Source texts of formatted documents
***

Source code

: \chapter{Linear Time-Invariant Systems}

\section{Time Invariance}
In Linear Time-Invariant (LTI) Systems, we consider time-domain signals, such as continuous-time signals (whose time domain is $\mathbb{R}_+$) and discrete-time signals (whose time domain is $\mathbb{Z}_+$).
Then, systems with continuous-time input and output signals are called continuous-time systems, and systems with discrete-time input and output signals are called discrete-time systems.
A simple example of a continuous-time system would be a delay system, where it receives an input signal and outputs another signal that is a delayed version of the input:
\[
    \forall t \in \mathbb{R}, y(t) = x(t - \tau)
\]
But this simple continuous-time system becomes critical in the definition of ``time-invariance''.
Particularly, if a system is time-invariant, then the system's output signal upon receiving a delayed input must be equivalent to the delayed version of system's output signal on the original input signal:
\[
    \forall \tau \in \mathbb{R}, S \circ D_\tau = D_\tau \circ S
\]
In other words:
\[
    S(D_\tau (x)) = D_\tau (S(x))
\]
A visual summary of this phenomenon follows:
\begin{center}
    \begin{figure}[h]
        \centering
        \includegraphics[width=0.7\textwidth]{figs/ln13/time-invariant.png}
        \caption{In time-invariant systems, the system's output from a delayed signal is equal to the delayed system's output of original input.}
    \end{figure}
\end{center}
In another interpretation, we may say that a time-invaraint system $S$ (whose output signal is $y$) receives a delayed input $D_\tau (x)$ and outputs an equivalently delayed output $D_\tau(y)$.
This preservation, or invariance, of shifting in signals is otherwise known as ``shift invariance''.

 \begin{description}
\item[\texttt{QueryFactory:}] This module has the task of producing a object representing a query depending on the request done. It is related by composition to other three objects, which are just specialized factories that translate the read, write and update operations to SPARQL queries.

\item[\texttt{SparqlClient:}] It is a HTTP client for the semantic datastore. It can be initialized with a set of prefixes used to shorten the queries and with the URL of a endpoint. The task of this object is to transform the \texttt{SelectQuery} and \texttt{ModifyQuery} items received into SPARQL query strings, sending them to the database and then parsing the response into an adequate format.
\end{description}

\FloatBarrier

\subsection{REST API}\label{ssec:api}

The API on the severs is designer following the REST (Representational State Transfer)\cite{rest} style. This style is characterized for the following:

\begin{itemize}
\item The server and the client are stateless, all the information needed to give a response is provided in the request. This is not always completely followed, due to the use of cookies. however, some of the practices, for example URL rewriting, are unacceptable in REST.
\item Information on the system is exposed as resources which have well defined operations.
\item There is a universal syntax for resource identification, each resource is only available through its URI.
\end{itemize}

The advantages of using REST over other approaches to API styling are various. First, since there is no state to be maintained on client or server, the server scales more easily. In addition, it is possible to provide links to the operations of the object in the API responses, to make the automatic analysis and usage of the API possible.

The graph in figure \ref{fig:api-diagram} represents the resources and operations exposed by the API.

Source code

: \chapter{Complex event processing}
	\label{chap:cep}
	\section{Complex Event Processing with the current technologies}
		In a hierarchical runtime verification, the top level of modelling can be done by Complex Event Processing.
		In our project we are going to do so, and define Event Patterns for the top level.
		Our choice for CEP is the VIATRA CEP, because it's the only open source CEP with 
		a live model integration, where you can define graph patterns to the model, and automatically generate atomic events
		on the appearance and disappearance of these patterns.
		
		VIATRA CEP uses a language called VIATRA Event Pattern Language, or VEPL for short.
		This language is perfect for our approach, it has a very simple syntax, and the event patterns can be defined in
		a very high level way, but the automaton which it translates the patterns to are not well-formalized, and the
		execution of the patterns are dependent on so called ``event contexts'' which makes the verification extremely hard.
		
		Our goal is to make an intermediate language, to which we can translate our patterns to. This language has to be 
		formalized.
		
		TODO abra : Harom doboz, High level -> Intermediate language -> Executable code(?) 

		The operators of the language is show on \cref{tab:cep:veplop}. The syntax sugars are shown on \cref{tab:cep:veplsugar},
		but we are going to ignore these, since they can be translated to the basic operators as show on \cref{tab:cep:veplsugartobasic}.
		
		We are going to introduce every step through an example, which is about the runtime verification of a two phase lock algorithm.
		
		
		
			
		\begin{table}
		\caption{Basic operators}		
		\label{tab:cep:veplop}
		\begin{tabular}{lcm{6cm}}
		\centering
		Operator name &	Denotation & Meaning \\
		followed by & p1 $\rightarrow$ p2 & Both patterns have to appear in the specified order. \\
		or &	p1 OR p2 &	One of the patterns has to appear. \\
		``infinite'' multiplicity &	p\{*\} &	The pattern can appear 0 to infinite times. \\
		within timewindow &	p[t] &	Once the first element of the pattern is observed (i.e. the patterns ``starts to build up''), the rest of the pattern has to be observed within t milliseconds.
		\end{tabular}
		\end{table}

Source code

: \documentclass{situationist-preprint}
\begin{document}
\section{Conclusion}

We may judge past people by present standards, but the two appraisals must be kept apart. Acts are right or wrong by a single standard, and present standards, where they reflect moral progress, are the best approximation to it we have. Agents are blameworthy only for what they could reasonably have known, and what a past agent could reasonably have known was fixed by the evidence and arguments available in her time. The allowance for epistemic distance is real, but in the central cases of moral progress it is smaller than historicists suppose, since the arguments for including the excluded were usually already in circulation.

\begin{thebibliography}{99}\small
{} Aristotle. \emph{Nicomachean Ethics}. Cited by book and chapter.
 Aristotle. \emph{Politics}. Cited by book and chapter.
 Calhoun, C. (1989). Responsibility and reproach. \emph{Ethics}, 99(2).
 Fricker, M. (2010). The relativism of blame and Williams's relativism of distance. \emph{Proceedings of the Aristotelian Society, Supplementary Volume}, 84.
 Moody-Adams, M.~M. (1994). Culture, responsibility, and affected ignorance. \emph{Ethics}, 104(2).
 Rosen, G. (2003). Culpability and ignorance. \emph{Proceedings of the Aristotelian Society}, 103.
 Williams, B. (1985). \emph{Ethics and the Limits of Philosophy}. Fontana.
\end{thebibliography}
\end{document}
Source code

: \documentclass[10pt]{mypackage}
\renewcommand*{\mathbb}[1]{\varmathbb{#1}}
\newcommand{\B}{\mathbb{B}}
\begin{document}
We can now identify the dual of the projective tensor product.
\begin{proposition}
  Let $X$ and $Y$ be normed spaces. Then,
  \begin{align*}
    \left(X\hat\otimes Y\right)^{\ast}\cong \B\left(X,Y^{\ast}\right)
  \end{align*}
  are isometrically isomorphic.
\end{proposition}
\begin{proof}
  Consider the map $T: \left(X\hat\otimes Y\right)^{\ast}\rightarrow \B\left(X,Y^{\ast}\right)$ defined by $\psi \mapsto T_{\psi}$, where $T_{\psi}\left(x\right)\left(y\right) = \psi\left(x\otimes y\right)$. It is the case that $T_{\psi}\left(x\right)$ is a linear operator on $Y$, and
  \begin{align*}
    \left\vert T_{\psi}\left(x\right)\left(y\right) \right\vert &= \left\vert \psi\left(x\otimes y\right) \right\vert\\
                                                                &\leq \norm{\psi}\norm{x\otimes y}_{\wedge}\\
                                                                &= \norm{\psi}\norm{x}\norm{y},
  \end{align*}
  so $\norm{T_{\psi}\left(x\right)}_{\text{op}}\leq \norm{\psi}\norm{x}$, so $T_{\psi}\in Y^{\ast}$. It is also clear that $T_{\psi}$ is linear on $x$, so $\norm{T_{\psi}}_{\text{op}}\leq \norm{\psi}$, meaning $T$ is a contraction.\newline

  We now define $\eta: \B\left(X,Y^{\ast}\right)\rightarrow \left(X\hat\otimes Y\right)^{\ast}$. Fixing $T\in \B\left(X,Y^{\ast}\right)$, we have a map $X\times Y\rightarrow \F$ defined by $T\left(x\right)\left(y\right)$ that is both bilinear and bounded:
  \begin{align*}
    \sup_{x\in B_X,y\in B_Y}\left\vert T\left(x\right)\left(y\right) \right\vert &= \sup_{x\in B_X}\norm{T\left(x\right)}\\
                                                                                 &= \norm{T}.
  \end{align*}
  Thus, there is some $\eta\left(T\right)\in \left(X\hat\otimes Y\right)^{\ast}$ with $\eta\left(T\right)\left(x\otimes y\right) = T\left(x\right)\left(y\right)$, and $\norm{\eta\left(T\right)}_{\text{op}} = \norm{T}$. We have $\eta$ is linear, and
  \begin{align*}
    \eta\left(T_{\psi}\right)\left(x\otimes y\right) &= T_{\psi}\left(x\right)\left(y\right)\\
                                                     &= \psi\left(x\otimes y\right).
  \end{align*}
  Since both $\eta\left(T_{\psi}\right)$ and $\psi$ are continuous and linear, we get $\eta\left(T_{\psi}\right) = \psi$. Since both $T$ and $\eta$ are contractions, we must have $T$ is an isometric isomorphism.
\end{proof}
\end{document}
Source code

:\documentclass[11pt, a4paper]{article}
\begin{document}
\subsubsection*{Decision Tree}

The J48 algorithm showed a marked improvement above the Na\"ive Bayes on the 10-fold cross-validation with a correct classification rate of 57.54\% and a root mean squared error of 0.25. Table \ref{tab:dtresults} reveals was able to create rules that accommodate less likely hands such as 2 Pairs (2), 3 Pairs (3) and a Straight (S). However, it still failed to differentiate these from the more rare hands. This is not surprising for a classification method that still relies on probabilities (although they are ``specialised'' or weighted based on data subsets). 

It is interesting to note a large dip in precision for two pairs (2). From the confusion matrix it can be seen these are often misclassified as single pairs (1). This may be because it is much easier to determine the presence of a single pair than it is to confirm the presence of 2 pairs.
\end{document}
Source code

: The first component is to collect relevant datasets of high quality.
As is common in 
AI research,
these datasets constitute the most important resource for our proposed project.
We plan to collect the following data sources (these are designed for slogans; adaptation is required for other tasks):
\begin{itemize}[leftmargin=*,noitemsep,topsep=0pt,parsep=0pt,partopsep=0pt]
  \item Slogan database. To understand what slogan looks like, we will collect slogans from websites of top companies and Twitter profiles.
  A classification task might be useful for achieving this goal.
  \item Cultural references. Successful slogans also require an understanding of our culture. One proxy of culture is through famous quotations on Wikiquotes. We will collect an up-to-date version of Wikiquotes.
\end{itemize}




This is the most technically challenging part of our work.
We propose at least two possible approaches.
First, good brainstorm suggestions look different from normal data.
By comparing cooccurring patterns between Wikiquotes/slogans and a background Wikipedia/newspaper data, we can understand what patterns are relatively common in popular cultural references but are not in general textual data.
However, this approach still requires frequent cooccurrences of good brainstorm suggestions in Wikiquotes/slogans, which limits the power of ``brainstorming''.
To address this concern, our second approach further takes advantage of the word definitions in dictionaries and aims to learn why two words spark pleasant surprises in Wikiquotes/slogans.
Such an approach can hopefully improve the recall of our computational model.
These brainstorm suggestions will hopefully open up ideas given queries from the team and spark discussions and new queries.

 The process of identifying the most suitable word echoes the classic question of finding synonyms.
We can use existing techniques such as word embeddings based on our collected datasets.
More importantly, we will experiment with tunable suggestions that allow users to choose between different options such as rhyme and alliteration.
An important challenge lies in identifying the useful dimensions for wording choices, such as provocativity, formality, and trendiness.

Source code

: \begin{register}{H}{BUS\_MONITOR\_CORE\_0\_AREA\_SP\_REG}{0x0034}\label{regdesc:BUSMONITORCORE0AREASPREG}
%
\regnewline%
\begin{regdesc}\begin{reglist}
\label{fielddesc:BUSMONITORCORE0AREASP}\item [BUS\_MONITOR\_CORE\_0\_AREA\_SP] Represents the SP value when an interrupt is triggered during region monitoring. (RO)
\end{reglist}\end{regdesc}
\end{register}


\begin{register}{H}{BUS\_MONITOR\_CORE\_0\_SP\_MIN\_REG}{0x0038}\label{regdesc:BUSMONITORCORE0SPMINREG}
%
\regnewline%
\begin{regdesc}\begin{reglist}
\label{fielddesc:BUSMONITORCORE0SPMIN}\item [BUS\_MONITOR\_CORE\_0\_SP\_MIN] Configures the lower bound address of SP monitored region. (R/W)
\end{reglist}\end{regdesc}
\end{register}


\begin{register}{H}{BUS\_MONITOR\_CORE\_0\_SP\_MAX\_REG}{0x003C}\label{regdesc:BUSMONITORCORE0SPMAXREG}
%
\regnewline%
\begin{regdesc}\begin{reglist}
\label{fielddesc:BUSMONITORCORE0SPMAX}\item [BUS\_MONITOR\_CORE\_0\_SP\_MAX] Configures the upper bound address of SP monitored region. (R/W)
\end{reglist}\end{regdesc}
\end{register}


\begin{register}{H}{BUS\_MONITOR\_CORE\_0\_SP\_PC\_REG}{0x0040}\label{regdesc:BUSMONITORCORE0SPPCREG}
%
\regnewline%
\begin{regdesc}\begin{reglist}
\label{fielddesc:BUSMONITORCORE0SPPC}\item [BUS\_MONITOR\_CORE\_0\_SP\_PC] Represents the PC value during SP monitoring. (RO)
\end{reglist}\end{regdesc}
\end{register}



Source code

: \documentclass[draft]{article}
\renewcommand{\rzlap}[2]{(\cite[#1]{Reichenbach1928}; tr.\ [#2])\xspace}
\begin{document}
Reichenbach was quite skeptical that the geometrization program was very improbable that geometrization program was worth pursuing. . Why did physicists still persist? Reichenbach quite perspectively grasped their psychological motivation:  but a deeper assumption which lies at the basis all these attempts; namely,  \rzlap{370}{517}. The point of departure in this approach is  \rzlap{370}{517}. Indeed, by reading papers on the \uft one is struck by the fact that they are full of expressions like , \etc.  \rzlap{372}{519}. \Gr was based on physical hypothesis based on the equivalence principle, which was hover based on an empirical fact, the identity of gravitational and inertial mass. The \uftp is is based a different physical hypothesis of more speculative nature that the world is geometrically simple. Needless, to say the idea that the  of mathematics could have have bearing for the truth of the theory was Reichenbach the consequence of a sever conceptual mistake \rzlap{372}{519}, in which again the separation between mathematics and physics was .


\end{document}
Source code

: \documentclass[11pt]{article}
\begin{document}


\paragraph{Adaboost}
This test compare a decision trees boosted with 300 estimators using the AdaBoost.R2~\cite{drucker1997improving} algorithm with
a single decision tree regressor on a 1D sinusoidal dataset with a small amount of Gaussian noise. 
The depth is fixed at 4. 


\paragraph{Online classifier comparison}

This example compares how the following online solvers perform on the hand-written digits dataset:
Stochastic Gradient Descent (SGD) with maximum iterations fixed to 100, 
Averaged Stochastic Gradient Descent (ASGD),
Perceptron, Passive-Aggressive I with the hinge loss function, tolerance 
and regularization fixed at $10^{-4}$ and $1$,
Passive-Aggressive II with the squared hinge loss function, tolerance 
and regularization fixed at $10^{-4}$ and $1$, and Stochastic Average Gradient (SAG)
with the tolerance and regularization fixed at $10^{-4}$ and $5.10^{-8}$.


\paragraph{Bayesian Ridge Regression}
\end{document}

***

WHAT YOU WILL DO: Which lines of the data include the word "vert"? Copy each one.

YOUR RESPONSE:
    \left\vert T_{\psi}\left(x\right)\left(y\right) \right\vert &= \left\vert \psi\left(x\otimes y\right) \right\vert\\
    \sup_{x\in B_X,y\in B_Y}\left\vert T\left(x\right)\left(y\right) \right\vert &= \sup_{x\in B_X}\norm{T\left(x\right)}\\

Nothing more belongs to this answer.